PROMPT: Gather every line from the entries below that includes "where".

(DATA TO USE Opens)

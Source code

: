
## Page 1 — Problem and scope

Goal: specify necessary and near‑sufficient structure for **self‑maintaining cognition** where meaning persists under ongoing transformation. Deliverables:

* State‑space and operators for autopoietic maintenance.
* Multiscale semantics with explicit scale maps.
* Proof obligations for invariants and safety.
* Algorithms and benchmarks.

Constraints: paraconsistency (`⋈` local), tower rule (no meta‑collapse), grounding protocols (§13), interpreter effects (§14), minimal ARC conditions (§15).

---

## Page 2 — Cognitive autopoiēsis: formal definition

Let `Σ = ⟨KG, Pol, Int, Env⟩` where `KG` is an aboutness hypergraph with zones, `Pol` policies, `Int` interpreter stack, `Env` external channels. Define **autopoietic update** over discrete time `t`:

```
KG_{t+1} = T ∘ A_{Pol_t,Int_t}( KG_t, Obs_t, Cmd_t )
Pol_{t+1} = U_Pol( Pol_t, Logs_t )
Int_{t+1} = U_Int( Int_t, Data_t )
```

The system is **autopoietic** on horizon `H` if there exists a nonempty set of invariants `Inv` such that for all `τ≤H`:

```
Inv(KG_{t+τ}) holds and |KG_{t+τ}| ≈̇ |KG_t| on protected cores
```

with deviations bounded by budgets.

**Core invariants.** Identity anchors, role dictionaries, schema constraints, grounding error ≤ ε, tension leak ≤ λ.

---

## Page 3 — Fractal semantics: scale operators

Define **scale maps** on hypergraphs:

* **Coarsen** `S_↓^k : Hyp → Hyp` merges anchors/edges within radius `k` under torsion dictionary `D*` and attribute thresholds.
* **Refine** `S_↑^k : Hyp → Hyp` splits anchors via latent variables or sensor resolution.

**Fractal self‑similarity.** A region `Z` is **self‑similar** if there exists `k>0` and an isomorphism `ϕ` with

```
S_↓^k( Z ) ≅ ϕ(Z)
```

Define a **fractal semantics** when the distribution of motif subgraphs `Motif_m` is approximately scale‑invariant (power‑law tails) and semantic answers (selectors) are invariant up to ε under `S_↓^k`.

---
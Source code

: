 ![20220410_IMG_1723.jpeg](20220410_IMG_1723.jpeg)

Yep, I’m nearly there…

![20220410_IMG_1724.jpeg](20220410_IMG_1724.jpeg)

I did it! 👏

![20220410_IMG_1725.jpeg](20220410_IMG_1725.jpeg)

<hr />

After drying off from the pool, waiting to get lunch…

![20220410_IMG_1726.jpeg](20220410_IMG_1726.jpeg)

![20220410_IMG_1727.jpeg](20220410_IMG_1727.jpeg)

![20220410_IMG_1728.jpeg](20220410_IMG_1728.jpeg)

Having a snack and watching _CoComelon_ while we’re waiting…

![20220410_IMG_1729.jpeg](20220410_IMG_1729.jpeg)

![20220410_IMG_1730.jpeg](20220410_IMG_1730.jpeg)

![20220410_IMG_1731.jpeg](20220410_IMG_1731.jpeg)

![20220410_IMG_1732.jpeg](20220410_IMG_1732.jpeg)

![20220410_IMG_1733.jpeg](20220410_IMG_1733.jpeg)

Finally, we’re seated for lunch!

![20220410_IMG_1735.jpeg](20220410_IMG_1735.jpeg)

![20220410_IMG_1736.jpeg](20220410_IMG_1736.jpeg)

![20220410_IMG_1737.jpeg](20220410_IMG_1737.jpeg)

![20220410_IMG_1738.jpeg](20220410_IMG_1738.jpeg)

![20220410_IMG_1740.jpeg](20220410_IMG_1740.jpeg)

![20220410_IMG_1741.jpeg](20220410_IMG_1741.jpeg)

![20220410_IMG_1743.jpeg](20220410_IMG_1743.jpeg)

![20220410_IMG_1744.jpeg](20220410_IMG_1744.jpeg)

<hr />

(DATA TO USE Closes)

SOLUTION:
Goal: specify necessary and near‑sufficient structure for **self‑maintaining cognition** where meaning persists under ongoing transformation. Deliverables:
Let `Σ = ⟨KG, Pol, Int, Env⟩` where `KG` is an aboutness hypergraph with zones, `Pol` policies, `Int` interpreter stack, `Env` external channels. Define **autopoietic update** over discrete time `t`:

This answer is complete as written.